PROMPT - Copy every line of the records that includes the word "them".

EXTRACTED MATERIAL START

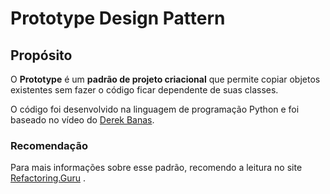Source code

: # Prototype Design Pattern

## Propósito

O **Prototype** é um **padrão de projeto criacional** que permite copiar objetos existentes sem fazer o código ficar dependente de suas classes.

O código foi desenvolvido na linguagem de programação Python e foi baseado no vídeo do [Derek Banas](https://www.youtube.com/watch?v=NZaXM67fxbs&list=PLF206E906175C7E07&index=7).

### Recomendação

Para mais informações sobre esse padrão, recomendo a leitura no site [Refactoring.Guru](https://refactoring.guru/pt-br/design-patterns/prototype) .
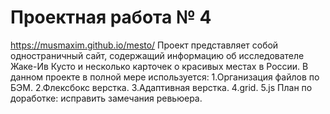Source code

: # Проектная работа № 4
<https://musmaxim.github.io/mesto/>
Проект представляет собой одностраничный сайт, содержащий информацию об исследователе Жаке-Ив Кусто и несколько карточек о красивых местах в России.
В данном проекте в полной мере используется:
1.Организация файлов по БЭМ.
2.Флексбокс верстка.
3.Адаптивная верстка.
4.grid.
5.js
План по доработке: исправить замечания ревьюера.
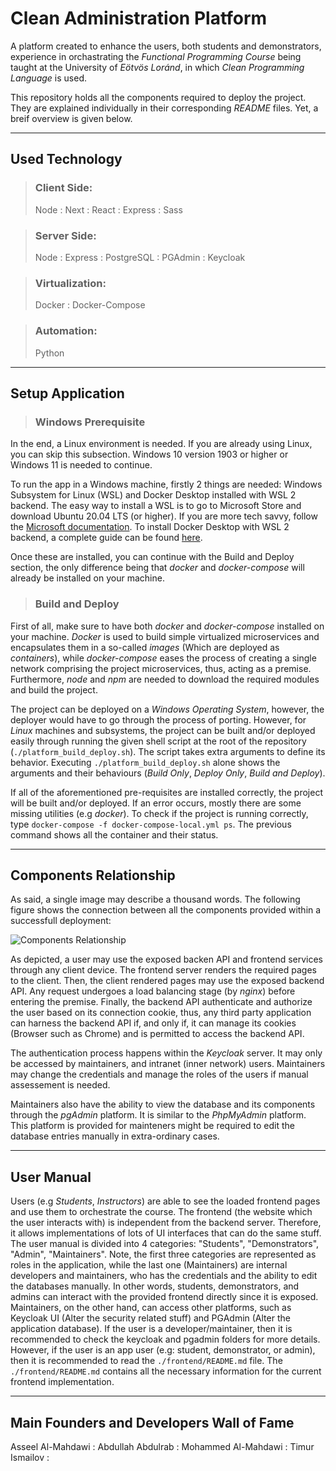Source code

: # Clean Administration Platform

A platform created to enhance the users, both students and demonstrators, experience in orchastrating the *Functional Programming Course* being taught at the University of *Eötvös Loránd*, in which *Clean Programming Language* is used.

This repository holds all the components required to deploy the project. They are explained individually in their corresponding *README* files. Yet, a breif overview is given below.


---

## Used Technology

> ### Client Side:
> Node : Next : React : Express : Sass

> ### Server Side:
> Node : Express : PostgreSQL : PGAdmin : Keycloak

> ### Virtualization:
> Docker : Docker-Compose

> ### Automation:
> Python 

---

## Setup Application

>### Windows Prerequisite

In the end, a Linux environment is needed. If you are already using Linux, you can skip this subsection. Windows 10 version 1903 or higher or Windows 11 is needed to continue.

To run the app in a Windows machine, firstly 2 things are needed: Windows Subsystem for Linux (WSL) and Docker Desktop installed with WSL 2 backend. The easy way to install a WSL is to go to Microsoft Store and download Ubuntu 20.04 LTS (or higher). If you are more tech savvy, follow the [Microsoft documentation](https://docs.microsoft.com/en-us/windows/wsl/install-manual#step-3---enable-virtual-machine-feature). To install Docker Desktop with WSL 2 backend, a complete guide can be found [here](https://docs.docker.com/desktop/windows/wsl/).

Once these are installed, you can continue with the Build and Deploy section, the only difference being that *docker* and *docker-compose* will already be installed on your machine.

>### Build and Deploy

First of all, make sure to have both *docker* and *docker-compose* installed on your machine. *Docker* is used to build simple virtualized microservices and encapsulates them in a so-called *images* (Which are deployed as *containers*), while *docker-compose* eases the process of creating a single network comprising the project microservices, thus, acting as a premise. Furthermore, *node* and *npm* are needed to download the required modules and build the project. 

The project can be deployed on a *Windows Operating System*, however, the deployer would have to go through the process of porting. However, for *Linux* machines and subsystems, the project can be built and/or deployed easily through running the given shell script at the root of the repository (`./platform_build_deploy.sh`). The script takes extra arguments to define its behavior. Executing `./platform_build_deploy.sh` alone shows the arguments and their behaviours (*Build Only*, *Deploy Only*, *Build and Deploy*).

If all of the aforementioned pre-requisites are installed correctly, the project will be built and/or deployed. If an error occurs, mostly there are some missing utilities (e.g *docker*). To check if the project is running correctly, type `docker-compose -f docker-compose-local.yml ps`. The previous command shows all the container and their status.

---

## Components Relationship
As said, a single image may describe a thousand words. The following figure shows the connection between all the components provided within a successfull deployment:

![Components Relationship](https://user-images.githubusercontent.com/48254077/173631223-57d96103-598c-4e5d-98c0-925c85a0c753.png)

As depicted, a user may use the exposed backen API and frontend services through any client device. The frontend server renders the required pages to the client. Then, the client rendered pages may use the exposed backend API. Any request undergoes a load balancing stage (by *nginx*) before entering the premise. Finally, the backend API authenticate and authorize the user based on its connection cookie, thus, any third party application can harness the backend API if, and only if, it can manage its cookies (Browser such as Chrome) and is permitted to access the backend API.

The authentication process happens within the *Keycloak* server. It may only be accessed by maintainers, and intranet (inner network) users. Maintainers may change the credentials and manage the roles of the users if manual assessement is needed.

Maintainers also have the ability to view the database and its components through the *pgAdmin* platform. It is similar to the *PhpMyAdmin* platform. This platform is provided for mainteners might be required to edit the database entries manually in extra-ordinary cases.

---

## User Manual

Users (e.g *Students*, *Instructors*) are able to see the loaded frontend pages and use them to orchestrate the course. The frontend (the website which the user interacts with) is independent from the backend server. Therefore, it allows implementations of lots of UI interfaces that can do the same stuff. The user manual is divided into 4 categories: "Students", "Demonstrators", "Admin", "Maintainers". Note, the first three categories are represented as roles in the application, while the last one (Maintainers) are internal developers and maintainers, who has the credentials and the ability to edit the databases manually. In other words, students, demonstrators, and admins can interact with the provided frontend directly since it is exposed. Maintainers, on the other hand, can access other platforms, such as Keycloak UI (Alter the security related stuff) and PGAdmin (Alter the application database). If the user is a developer/maintainer, then it is recommended to check the keycloak and pgadmin folders for more details. However, if the user is an app user (e.g: student, demonstrator, or admin), then it is recommended to read the `./frontend/README.md` file. The `./frontend/README.md` contains all the necessary information for the current frontend implementation.


---

## Main Founders and Developers Wall of Fame
Asseel Al-Mahdawi : 
Abdullah Abdulrab : 
Mohammed Al-Mahdawi :
Timur Ismailov :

EXTRACTED MATERIAL END

EXERCISE ANSWER -
First of all, make sure to have both *docker* and *docker-compose* installed on your machine. *Docker* is used to build simple virtualized microservices and encapsulates them in a so-called *images* (Which are deployed as *containers*), while *docker-compose* eases the process of creating a single network comprising the project microservices, thus, acting as a premise. Furthermore, *node* and *npm* are needed to download the required modules and build the project. 
Users (e.g *Students*, *Instructors*) are able to see the loaded frontend pages and use them to orchestrate the course. The frontend (the website which the user interacts with) is independent from the backend server. Therefore, it allows implementations of lots of UI interfaces that can do the same stuff. The user manual is divided into 4 categories: "Students", "Demonstrators", "Admin", "Maintainers". Note, the first three categories are represented as roles in the application, while the last one (Maintainers) are internal developers and maintainers, who has the credentials and the ability to edit the databases manually. In other words, students, demonstrators, and admins can interact with the provided frontend directly since it is exposed. Maintainers, on the other hand, can access other platforms, such as Keycloak UI (Alter the security related stuff) and PGAdmin (Alter the application database). If the user is a developer/maintainer, then it is recommended to check the keycloak and pgadmin folders for more details. However, if the user is an app user (e.g: student, demonstrator, or admin), then it is recommended to read the `./frontend/README.md` file. The `./frontend/README.md` contains all the necessary information for the current frontend implementation.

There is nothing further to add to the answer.